Since we're on the topic of relieving oneself, let's talk about number 2. This was probably my greatest postpartum fear. I have a history of constipation (you really know everything there is to know about me now, don't you?) and I was terrified of the first postpartum BM. I tried to explain this to the nurses. They gave me a stool softener and I said, do you have something more. I know it will be difficult. Finally when hadn't gone the last day I was in the hospital, they agreed to give me Miralax. Thank goodness for this. I didn't end up having a BM until 3-4 days after I got home, but thankfully, due to the medications, it wasn't bad. My advice, don't deny the meds.
Now, onto the meds. I've never taken prescription pain killers. I don't know how I'd react to them, so when they offered me Percoset or Ibuprofen. I took the Ibuprofen. Again, everyone says to take the pain meds. But, I really didn't want to end up sick or loopy and the Ibuprofen seemed fine to me. And, next time, I'll probably stick with it. The pain was manageable. I was sore. What should I expect?
So far, this doesn't seem so bad, right? It was all expected. There was swelling and pain. I expected that. What I didn't expect was the irritation it would be after I got home. For a solid week, getting up and down sucked. I was sore. I just wanted to move again without pain. My tailbone was sore. My nether regions were sore. My legs were sore. I had broken blood vessels in my eyes from pushing which were making my contacts uncomfortable. I was STILL swollen everywhere and I desperately wanted to put my wedding ring back on. (I finally forced it on after 3 weeks).

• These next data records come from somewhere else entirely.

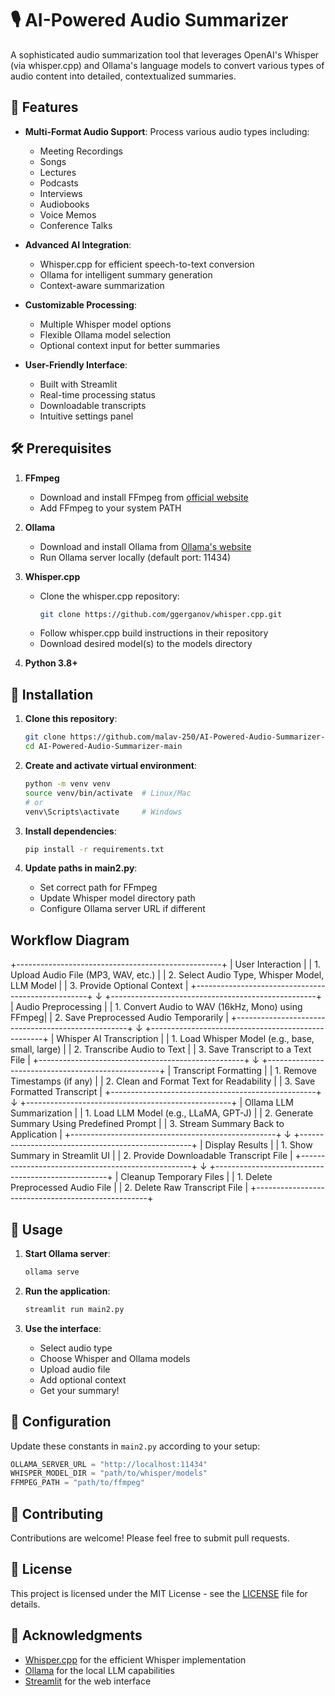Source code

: # 🎙️ AI-Powered Audio Summarizer

A sophisticated audio summarization tool that leverages OpenAI's Whisper (via whisper.cpp) and Ollama's language models to convert various types of audio content into detailed, contextualized summaries.

## 🚀 Features

- **Multi-Format Audio Support**: Process various audio types including:
  - Meeting Recordings
  - Songs
  - Lectures
  - Podcasts
  - Interviews
  - Audiobooks
  - Voice Memos
  - Conference Talks

- **Advanced AI Integration**:
  - Whisper.cpp for efficient speech-to-text conversion
  - Ollama for intelligent summary generation
  - Context-aware summarization

- **Customizable Processing**:
  - Multiple Whisper model options
  - Flexible Ollama model selection
  - Optional context input for better summaries

- **User-Friendly Interface**:
  - Built with Streamlit
  - Real-time processing status
  - Downloadable transcripts
  - Intuitive settings panel

## 🛠️ Prerequisites

1. **FFmpeg**
   - Download and install FFmpeg from [official website](https://ffmpeg.org/download.html)
   - Add FFmpeg to your system PATH

2. **Ollama**
   - Download and install Ollama from [Ollama's website](https://ollama.ai/)
   - Run Ollama server locally (default port: 11434)

3. **Whisper.cpp**
   - Clone the whisper.cpp repository:
     ```bash
     git clone https://github.com/ggerganov/whisper.cpp.git
     ```
   - Follow whisper.cpp build instructions in their repository
   - Download desired model(s) to the models directory

4. **Python 3.8+**

## 🔧 Installation

1. **Clone this repository**:
   ```bash
   git clone https://github.com/malav-250/AI-Powered-Audio-Summarizer-main.git
   cd AI-Powered-Audio-Summarizer-main
   ```

2. **Create and activate virtual environment**:
   ```bash
   python -m venv venv
   source venv/bin/activate  # Linux/Mac
   # or
   venv\Scripts\activate     # Windows
   ```

3. **Install dependencies**:
   ```bash
   pip install -r requirements.txt
   ```

4. **Update paths in main2.py**:
   - Set correct path for FFmpeg
   - Update Whisper model directory path
   - Configure Ollama server URL if different
  
## Workflow Diagram
  +---------------------------------------------------+
|                    User Interaction               |
| 1. Upload Audio File (MP3, WAV, etc.)             |
| 2. Select Audio Type, Whisper Model, LLM Model    |
| 3. Provide Optional Context                       |
+---------------------------------------------------+
                          ↓
+---------------------------------------------------+
|               Audio Preprocessing                 |
| 1. Convert Audio to WAV (16kHz, Mono) using FFmpeg|
| 2. Save Preprocessed Audio Temporarily            |
+---------------------------------------------------+
                          ↓
+---------------------------------------------------+
|               Whisper AI Transcription             |
| 1. Load Whisper Model (e.g., base, small, large)  |
| 2. Transcribe Audio to Text                       |
| 3. Save Transcript to a Text File                 |
+---------------------------------------------------+
                          ↓
+---------------------------------------------------+
|               Transcript Formatting               |
| 1. Remove Timestamps (if any)                     |
| 2. Clean and Format Text for Readability          |
| 3. Save Formatted Transcript                      |
+---------------------------------------------------+
                          ↓
+---------------------------------------------------+
|               Ollama LLM Summarization            |
| 1. Load LLM Model (e.g., LLaMA, GPT-J)            |
| 2. Generate Summary Using Predefined Prompt       |
| 3. Stream Summary Back to Application             |
+---------------------------------------------------+
                          ↓
+---------------------------------------------------+
|               Display Results                     |
| 1. Show Summary in Streamlit UI                   |
| 2. Provide Downloadable Transcript File           |
+---------------------------------------------------+
                          ↓
+---------------------------------------------------+
|               Cleanup Temporary Files             |
| 1. Delete Preprocessed Audio File                 |
| 2. Delete Raw Transcript File                     |
+---------------------------------------------------+

## 🚀 Usage

1. **Start Ollama server**:
   ```bash
   ollama serve
   ```

2. **Run the application**:
   ```bash
   streamlit run main2.py
   ```

3. **Use the interface**:
   - Select audio type
   - Choose Whisper and Ollama models
   - Upload audio file
   - Add optional context
   - Get your summary!

## 📝 Configuration

Update these constants in `main2.py` according to your setup:
```python
OLLAMA_SERVER_URL = "http://localhost:11434"
WHISPER_MODEL_DIR = "path/to/whisper/models"
FFMPEG_PATH = "path/to/ffmpeg"
```

## 🤝 Contributing

Contributions are welcome! Please feel free to submit pull requests.

## 📄 License

This project is licensed under the MIT License - see the [LICENSE](LICENSE) file for details.

## 🙏 Acknowledgments

- [Whisper.cpp](https://github.com/ggerganov/whisper.cpp) for the efficient Whisper implementation
- [Ollama](https://ollama.ai/) for the local LLM capabilities
- [Streamlit](https://streamlit.io/) for the web interface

Again, going to the bathroom sucked. I just wanted to go pee like a normal person again. But, after 10 months I was experiencing bleeding again (no woman I know likes that...) and I had to be careful when wiping, use my peri bottle to rinse which I had to refill with warm water every time. It just... sucked. A month later and I'm still bleeding slightly and using the bathroom still isn't completely back to normal. I'm so done with pads.
Oh, and showering? I have a thing about showers. I LOVE my showers. Rob knows this and has done a great job of making sure I get my "shower time" every day. But, I couldn't shower completely normally either. My nipples felt like burns because of breastfeeding, I couldn't clean myself the way I normally had. I was nervous about doing something that would irritate things. It's a lot better now, but again, it took a solid 2 weeks for things to get better and after going through such a physical and mental change in such a short period of time, I craved a sense of normalcy in my body.
Here I am four weeks later and I still don't feel completely back to "normal." I know that normal is going to be different, but my body still has some healing to do.
And, for a genuinely sappy ending... I'd do it all again in a heartbeat. I've been blessed with the responsibility of bringing this perfect little life into the world and caring for her and I wouldn't trade it for anything.